* Dataset entries *

__________________________________________________

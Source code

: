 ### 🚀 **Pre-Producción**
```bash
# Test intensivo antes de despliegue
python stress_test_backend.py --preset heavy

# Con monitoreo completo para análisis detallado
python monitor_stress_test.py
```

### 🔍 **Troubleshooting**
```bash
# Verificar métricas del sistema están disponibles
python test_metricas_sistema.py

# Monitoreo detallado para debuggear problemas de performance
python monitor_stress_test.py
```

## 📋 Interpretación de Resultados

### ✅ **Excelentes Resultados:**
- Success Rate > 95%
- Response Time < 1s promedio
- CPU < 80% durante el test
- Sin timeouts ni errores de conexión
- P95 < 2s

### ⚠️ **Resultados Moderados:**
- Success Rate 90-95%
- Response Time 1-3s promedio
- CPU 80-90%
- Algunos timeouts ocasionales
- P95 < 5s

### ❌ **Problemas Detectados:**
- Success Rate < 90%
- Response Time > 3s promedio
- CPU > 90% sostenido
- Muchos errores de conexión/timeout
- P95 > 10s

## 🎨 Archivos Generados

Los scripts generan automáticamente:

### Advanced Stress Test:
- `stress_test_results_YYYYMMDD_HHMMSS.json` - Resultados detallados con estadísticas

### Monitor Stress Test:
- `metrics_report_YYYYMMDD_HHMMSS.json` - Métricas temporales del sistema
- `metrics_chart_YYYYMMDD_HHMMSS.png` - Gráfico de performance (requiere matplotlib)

__________________________________________________

* THE TASK *
Only the number of lines in the data that hold "Success" should be stated.

* EXERCISE RESPONSE *
3